### EXERCISE
Take every line from the data that has the word "partial" in it.

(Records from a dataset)
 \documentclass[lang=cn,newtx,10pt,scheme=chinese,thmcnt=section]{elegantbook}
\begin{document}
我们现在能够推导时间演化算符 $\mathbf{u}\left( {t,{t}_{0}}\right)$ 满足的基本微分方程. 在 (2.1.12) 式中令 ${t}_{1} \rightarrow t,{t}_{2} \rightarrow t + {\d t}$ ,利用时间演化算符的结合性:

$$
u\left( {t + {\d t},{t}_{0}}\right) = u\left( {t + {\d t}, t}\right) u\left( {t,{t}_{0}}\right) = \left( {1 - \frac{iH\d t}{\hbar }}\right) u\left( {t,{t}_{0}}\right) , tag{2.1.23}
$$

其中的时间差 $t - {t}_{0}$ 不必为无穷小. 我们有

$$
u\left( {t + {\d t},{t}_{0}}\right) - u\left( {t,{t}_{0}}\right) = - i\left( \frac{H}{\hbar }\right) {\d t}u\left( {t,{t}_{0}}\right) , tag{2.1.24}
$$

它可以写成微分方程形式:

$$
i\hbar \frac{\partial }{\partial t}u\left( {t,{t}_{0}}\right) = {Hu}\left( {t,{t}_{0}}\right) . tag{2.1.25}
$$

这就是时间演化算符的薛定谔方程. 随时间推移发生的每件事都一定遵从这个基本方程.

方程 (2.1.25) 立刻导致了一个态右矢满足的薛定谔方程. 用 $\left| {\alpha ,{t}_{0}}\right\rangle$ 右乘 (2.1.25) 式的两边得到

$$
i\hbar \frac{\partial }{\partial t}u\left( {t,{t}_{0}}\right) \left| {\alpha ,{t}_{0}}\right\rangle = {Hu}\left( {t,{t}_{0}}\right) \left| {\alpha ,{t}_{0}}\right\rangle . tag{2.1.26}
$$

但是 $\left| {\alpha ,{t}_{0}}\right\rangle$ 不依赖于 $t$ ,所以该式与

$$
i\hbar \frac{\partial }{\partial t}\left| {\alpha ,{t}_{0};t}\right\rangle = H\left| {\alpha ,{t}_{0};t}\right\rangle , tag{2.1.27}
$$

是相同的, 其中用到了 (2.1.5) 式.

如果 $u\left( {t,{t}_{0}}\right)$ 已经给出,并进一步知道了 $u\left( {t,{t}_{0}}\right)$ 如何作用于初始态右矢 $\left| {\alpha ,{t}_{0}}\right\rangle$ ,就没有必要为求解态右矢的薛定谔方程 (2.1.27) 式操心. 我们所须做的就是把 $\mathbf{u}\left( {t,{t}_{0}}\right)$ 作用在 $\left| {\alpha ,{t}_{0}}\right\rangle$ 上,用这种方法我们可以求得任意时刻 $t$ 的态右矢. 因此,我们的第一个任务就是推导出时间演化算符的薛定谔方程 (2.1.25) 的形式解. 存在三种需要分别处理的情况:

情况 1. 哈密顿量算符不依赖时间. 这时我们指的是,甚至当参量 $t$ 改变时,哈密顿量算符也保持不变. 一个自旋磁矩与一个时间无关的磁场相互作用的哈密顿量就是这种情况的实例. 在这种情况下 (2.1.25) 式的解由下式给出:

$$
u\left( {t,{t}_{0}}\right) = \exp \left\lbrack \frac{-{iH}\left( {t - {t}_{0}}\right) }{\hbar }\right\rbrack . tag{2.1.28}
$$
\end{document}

### OUTPUT FOR THIS EXERCISE
i\hbar \frac{\partial }{\partial t}u\left( {t,{t}_{0}}\right) = {Hu}\left( {t,{t}_{0}}\right) . tag{2.1.25}
i\hbar \frac{\partial }{\partial t}u\left( {t,{t}_{0}}\right) \left| {\alpha ,{t}_{0}}\right\rangle = {Hu}\left( {t,{t}_{0}}\right) \left| {\alpha ,{t}_{0}}\right\rangle . tag{2.1.26}
i\hbar \frac{\partial }{\partial t}\left| {\alpha ,{t}_{0};t}\right\rangle = H\left| {\alpha ,{t}_{0};t}\right\rangle , tag{2.1.27}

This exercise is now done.